Trump arrived Wednesday morning for his long-awaited deposition in the NY attorney general's 3-year investigation of his business

Laura Italiano   

Trump arrived Wednesday morning for his long-awaited deposition in the NY attorney general's 3-year investigation of his business
Politics2 min read
  • Trump is the key witness in the New York attorney general's inquiry into the Trump Organization.
  • He arrived Wednesday morning at Letitia James' Manhattan offices for a closed-door deposition.

Former President Donald Trump arrived Wednesday morning for his long-delayed court-ordered deposition in Attorney General Letitia James' three-year investigation of the Trump Organization in New York.

Trump arrived just before 9 a.m. at the attorney general's New York City headquarters in a skyscraper on Liberty Street in lower Manhattan.

He entered the building's underground parking garage inside one of three black SUVs in a small motorcade of Secret Service and New York City Police Department vehicles.

James has insisted that Trump be deposed in person and that he show up at her offices like any other target in one of her investigations, a person involved in the matter told Insider.

Deposing Trump in person is a smart move, according to one of the only other lawyers to depose the former president in recent years.

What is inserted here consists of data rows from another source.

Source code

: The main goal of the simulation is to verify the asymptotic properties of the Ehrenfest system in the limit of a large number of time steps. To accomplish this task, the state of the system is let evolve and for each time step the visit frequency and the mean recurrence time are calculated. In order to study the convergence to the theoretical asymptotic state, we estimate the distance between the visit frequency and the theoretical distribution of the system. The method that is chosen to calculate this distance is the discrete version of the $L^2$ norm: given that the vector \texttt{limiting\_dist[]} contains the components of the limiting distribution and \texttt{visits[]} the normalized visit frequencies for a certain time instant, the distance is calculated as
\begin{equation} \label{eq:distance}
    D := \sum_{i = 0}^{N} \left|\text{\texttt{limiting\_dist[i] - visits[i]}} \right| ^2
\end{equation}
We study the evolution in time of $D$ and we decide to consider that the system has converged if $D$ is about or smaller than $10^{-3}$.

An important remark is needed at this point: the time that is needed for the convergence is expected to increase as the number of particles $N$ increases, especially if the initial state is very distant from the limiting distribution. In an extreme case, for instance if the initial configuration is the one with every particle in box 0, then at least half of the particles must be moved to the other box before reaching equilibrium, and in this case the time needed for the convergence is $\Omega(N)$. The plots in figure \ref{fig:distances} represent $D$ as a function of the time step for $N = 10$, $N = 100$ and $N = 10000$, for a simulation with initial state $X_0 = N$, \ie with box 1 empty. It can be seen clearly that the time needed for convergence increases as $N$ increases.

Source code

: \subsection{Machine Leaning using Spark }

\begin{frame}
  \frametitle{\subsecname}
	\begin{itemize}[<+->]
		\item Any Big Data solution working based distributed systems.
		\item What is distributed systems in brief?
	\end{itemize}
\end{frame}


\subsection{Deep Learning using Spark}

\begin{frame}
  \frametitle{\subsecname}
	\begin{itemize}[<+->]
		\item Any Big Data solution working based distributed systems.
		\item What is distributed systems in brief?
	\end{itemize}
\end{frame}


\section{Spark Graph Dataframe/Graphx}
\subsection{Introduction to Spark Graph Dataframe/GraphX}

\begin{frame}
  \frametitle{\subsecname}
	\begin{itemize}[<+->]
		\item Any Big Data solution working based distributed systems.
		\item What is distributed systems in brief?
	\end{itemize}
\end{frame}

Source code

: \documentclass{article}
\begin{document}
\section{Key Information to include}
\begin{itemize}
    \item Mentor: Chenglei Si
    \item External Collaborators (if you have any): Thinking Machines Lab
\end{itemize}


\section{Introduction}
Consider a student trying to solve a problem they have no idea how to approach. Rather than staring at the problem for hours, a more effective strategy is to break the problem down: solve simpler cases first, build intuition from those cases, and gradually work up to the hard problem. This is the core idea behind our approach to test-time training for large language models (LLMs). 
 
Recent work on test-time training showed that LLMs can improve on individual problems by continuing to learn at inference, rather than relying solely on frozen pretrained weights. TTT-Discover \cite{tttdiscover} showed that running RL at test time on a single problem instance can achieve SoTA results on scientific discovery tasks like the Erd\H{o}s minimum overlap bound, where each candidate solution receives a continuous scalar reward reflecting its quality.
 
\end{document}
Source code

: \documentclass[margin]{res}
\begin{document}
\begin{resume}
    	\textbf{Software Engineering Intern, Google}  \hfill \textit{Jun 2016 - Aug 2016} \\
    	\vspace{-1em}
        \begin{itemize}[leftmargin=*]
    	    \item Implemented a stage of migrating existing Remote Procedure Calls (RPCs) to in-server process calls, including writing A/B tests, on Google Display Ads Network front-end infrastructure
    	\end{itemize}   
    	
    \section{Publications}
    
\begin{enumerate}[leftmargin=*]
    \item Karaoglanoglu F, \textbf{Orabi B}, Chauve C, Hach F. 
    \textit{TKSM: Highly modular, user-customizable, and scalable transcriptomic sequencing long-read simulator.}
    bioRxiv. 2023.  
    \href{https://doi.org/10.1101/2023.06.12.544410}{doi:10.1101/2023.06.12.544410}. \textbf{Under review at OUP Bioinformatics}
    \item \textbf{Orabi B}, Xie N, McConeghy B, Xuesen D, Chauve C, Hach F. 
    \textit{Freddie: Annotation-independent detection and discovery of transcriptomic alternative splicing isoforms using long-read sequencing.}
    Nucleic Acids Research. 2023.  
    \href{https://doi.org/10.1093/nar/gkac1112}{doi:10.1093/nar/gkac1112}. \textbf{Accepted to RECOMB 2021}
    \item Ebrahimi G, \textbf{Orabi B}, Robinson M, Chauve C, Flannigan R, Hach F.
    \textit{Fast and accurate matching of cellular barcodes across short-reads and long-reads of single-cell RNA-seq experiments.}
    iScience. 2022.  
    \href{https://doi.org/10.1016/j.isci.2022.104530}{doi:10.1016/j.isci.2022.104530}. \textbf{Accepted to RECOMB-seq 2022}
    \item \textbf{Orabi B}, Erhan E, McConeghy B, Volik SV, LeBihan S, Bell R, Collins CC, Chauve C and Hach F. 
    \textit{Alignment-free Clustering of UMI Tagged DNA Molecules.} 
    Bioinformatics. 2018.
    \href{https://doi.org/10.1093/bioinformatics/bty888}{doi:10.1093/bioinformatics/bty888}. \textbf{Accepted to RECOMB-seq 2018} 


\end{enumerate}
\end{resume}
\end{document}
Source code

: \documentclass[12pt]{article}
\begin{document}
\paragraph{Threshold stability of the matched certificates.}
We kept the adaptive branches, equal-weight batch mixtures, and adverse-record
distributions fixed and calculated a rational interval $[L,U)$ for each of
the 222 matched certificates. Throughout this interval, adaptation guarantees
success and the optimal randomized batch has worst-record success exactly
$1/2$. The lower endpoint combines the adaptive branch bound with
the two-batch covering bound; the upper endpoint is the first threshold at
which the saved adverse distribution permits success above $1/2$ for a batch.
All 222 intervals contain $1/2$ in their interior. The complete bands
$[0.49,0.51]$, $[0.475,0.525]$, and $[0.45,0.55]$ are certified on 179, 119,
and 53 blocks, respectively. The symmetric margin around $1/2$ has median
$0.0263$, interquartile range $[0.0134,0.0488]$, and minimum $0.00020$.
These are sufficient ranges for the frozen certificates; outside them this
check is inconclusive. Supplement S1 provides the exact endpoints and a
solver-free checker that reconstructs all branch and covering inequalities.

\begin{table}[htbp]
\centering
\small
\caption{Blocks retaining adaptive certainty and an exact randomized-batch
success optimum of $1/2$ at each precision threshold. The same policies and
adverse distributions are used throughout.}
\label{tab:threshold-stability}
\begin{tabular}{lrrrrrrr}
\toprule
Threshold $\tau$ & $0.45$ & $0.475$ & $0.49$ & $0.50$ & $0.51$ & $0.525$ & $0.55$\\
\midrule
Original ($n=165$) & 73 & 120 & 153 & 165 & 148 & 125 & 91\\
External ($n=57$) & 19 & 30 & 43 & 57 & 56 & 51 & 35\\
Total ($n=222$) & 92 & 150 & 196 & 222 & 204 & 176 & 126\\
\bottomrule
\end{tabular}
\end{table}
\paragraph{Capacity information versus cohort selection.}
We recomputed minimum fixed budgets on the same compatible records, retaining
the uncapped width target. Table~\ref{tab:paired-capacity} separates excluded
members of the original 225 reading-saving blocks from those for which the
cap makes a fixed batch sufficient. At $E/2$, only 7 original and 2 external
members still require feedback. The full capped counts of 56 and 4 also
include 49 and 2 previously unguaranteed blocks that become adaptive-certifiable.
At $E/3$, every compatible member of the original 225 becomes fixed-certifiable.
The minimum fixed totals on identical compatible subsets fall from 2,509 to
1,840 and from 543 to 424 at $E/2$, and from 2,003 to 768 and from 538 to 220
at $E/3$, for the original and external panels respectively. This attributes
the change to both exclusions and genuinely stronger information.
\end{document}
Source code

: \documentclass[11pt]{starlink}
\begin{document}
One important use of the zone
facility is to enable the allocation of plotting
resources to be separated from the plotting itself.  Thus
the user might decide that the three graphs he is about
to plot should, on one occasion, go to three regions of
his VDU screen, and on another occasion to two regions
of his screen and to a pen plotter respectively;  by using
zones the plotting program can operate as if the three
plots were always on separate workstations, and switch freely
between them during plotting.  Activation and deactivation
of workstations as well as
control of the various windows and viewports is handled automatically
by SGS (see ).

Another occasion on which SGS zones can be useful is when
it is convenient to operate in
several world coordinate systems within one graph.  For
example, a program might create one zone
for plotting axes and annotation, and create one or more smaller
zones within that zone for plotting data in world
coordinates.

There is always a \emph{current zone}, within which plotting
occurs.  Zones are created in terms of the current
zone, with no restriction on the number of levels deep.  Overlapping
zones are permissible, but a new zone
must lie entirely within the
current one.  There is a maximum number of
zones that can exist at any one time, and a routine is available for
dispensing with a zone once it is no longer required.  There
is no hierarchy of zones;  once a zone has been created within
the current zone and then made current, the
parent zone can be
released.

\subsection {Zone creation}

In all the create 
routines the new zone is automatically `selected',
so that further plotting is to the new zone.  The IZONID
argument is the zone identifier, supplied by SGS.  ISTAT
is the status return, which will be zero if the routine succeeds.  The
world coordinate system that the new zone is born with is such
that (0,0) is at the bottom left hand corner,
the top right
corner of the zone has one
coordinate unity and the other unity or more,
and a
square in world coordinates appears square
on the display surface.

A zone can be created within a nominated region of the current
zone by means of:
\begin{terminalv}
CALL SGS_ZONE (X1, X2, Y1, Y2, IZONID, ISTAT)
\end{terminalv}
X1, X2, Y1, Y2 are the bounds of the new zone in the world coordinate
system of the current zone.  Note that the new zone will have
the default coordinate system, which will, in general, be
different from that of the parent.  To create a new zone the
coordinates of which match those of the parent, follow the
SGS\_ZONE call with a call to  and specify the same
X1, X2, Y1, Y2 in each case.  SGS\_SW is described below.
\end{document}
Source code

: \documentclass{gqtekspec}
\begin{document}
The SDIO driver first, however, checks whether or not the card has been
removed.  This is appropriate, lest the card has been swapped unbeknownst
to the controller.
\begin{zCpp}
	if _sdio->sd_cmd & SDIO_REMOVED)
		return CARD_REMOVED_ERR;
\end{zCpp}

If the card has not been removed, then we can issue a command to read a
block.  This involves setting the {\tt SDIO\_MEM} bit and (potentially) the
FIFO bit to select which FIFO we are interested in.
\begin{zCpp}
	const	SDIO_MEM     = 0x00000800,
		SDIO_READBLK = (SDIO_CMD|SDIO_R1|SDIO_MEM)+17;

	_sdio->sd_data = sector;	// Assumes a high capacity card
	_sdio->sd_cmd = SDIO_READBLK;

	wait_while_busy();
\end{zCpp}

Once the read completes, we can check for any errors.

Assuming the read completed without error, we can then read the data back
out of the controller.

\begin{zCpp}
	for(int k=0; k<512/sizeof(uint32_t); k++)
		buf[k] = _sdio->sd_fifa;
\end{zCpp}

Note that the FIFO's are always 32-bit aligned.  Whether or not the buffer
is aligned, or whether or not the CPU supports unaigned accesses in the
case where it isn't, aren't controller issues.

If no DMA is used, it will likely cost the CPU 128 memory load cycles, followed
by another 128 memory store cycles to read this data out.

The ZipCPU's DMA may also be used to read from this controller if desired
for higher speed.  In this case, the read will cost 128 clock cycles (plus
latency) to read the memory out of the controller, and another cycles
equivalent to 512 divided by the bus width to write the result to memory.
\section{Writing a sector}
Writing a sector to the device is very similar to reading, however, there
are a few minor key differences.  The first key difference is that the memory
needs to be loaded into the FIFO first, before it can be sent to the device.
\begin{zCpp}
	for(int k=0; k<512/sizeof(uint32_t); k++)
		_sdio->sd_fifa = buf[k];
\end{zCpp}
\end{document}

"Body language, eye contact, facial expressions get lost if you're doing it remote," said the lawyer, Benjamin Dictor, who deposed Trump in October at Trump Tower as a lawyer for four Mexican Americans who have sued Trump over allegations that he sicced security on them during a 2015 protest outside Trump Tower.

"I would say that's particularly the case with Mr. Trump," Dictor added.

"In my experience examining him, it was important to be able to pick up on small cues — small tells — in the examination that I think would have been difficult to pick up had we done the examination remotely," he said.

An in-person deposition also allows a lawyer to make sure the deponent is not somehow being fed answers, Dictor added.

"And when you need to show them a document, it can be physically just handed across the conference table," he said.

Investigators for James' office have waited all year to ask the former president about allegations of financial wrongdoing at his Manhattan-headquartered real-estate and golf-resort empire.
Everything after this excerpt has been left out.